Un frisson d'horreur le traversa.
— Non..., murmura-t-il, la gorge nouée.
Son corps réagit avant même que son esprit ne comprenne pleinement l'ampleur du cauchemar. Il recula brusquement, se dégageant de l'étreinte bienveillante du batelier qui le soutenait encore. Ses jambes, fragiles, cédèrent sous lui, et il s'effondra à genoux sur le sol froid et dur.
Un violent haut-le-cœur le saisit.
Son estomac, vidé par le froid et la fatigue, se contracta avec force. Il vomit tout ce qu'il lui restait à offrir à la terre battue, jusqu'à ce que seul l'acide brûlant de la bile ne lui racle l'œsophage. Son corps tremblait, secoué par des frissons incontrôlables, ses doigts s'accrochaient au sol comme s'il pouvait y trouver un ancrage.
Qu'est-ce qui lui était arrivé lors de cet accident de voiture ?

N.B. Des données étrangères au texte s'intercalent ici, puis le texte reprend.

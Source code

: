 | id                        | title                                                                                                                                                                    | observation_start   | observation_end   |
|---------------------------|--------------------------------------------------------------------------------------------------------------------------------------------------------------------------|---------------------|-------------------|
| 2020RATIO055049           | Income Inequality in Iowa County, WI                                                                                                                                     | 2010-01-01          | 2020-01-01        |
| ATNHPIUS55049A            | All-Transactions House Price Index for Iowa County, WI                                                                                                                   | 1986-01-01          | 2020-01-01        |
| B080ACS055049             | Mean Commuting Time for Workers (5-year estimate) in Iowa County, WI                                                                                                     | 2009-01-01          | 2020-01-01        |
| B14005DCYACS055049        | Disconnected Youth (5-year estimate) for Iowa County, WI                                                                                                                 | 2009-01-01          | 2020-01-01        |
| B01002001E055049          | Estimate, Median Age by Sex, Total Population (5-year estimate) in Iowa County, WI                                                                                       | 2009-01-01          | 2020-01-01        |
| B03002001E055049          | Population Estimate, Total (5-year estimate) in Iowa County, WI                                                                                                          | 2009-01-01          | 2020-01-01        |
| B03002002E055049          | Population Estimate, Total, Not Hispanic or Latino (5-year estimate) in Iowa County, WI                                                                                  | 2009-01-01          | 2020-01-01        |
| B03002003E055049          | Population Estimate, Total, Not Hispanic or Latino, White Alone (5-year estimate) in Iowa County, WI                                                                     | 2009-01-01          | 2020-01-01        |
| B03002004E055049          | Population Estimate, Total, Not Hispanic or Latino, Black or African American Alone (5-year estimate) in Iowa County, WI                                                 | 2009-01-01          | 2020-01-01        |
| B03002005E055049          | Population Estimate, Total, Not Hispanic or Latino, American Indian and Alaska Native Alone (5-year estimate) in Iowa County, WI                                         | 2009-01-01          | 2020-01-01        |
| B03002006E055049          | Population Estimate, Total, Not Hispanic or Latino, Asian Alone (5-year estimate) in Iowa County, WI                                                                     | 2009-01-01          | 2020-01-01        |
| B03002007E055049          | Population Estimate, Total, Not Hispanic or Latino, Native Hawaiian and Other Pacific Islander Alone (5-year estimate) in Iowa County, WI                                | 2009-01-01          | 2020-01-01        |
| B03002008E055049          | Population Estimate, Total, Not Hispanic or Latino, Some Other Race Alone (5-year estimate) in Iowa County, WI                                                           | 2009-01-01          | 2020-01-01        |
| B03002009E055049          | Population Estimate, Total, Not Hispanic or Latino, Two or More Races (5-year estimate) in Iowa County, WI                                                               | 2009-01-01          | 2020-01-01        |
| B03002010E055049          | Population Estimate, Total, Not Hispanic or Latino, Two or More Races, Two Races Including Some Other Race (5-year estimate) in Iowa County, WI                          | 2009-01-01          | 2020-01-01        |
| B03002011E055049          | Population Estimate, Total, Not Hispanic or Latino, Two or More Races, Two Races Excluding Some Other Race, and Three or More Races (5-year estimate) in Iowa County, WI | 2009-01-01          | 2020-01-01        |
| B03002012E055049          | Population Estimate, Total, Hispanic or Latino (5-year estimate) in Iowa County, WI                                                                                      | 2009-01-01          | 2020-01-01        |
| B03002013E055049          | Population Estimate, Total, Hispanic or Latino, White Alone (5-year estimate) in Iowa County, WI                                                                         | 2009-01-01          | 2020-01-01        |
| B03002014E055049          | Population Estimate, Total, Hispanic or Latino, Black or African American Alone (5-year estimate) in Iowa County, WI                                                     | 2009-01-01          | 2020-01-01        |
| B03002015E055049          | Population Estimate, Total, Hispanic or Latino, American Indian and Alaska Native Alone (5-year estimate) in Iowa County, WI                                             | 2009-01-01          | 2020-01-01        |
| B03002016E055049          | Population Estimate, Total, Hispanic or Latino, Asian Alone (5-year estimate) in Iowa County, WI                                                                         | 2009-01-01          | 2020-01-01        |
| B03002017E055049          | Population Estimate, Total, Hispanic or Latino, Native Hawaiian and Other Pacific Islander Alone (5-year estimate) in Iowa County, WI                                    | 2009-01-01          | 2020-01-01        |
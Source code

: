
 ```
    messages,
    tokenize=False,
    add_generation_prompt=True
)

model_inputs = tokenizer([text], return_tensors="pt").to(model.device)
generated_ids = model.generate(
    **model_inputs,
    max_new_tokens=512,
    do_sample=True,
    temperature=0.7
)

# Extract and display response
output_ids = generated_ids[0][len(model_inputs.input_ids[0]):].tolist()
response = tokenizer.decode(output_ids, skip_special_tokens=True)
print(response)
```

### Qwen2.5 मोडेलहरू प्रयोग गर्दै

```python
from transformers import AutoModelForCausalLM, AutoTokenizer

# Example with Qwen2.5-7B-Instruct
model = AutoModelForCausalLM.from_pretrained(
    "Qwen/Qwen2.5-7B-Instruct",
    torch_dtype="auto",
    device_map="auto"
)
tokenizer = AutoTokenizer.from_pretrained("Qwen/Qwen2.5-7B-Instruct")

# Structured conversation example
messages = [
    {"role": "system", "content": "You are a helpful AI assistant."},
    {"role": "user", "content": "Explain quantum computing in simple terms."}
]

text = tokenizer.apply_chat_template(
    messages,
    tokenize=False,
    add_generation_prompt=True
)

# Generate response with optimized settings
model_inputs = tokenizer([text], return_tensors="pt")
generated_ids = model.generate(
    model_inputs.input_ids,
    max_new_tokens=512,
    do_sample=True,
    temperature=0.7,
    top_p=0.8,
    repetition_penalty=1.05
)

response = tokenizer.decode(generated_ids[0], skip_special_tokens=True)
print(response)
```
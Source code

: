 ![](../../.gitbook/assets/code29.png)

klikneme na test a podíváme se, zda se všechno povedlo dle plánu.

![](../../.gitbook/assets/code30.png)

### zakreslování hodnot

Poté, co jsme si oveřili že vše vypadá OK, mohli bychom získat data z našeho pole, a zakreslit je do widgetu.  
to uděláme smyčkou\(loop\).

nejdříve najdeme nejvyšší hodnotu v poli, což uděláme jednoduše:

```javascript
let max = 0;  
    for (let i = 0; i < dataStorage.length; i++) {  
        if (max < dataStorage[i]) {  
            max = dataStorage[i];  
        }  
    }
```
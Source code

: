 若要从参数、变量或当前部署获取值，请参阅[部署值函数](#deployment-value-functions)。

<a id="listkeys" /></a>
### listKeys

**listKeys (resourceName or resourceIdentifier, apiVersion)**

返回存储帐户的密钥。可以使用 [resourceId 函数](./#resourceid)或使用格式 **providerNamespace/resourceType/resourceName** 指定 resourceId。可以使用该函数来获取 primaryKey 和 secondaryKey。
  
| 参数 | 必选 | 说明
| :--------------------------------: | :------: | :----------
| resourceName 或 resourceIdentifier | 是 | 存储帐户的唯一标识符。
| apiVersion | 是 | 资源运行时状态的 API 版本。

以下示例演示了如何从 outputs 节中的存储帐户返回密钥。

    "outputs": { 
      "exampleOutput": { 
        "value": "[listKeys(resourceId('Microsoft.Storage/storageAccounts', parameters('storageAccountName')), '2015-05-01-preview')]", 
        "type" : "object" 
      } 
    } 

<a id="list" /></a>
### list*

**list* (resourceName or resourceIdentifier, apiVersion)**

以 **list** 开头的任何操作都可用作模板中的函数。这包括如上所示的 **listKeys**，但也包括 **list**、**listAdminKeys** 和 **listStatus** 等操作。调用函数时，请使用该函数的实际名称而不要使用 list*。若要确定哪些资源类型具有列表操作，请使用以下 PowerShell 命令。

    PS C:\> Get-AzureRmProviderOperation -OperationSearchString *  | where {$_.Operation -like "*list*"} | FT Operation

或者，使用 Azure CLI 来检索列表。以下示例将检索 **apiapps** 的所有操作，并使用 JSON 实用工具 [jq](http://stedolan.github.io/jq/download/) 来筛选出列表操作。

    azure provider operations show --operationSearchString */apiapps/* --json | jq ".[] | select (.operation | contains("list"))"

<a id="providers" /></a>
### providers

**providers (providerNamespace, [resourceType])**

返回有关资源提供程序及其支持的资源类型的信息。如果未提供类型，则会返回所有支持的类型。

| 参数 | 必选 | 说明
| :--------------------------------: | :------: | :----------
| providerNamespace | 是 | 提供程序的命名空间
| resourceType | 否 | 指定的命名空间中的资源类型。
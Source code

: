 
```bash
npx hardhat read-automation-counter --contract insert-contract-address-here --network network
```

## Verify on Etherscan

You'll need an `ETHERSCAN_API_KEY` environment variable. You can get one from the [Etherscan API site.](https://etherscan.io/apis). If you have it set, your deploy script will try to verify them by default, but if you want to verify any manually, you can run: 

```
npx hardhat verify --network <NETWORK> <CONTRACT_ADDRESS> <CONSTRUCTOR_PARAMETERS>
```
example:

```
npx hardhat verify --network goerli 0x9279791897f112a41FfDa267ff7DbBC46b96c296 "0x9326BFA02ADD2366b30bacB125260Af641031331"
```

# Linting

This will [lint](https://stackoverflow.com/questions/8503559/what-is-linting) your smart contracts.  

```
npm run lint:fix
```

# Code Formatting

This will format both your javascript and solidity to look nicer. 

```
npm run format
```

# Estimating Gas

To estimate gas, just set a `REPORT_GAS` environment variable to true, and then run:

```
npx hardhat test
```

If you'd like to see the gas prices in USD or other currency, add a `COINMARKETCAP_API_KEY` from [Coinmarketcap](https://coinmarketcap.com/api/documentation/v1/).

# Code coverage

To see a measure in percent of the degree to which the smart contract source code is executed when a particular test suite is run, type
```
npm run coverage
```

Une main ferme se posa sur son épaule, chaude et rassurante. Il n'eut pas la force de protester lorsque son sauveur le releva avec douceur, son bras puissant l'enveloppant pour l'empêcher de retomber. Il ne réalisa pas immédiatement qu'on l'entraînait ailleurs, loin de la foule, loin des regards. Ce ne fut qu'en voyant l'ombre d'un toit se profiler au-dessus de lui qu'il comprit que l'homme l'avait conduit chez lui.
Léo leva les yeux vers la bâtisse modeste. Une maison simple, rustique, mais accueillante, dont les murs de bois semblaient imprégnés d'une chaleur qui contrastait avec le froid mordant de la matinée.
Il ouvrit la bouche, cherchant à exprimer quelque chose, mais aucun mot ne vint.
Finalement, il inspira profondément et souffla d'une voix faible, mais sincère :
—Merci.
Le batelier lui offrit un sourire, un geste empreint d'une gentillesse qui le déconcerta. Comment un homme pouvait-il être aussi bon, alors qu'il ne lui devait rien ?
Une pensée traversa l'esprit embrouillé de Léo. Il ne connaissait même pas le nom de cet homme qui lui avait sauvé la vie. D'un geste lent mais assuré, il tapa sa propre poitrine avant de déclarer d'une voix forte :
—Léo.
L'éclat de fatigue dans les yeux de son interlocuteur s'adoucit. Son sourire s'élargit légèrement. Il inclina la tête et répondit, d'une voix posée, une seule syllabe :
—Bard.
Ce nom résonna étrangement en lui. Comme une note de musique suspendue dans l'air, un écho d'un passé ou d'un futur qu'il ne comprenait pas encore. Léo le grava dans sa mémoire.
Il savait, au plus profond de lui, que cet homme finirait par être aussi important que celui qui dirigeait cette ville. Et peut-être même plus encore.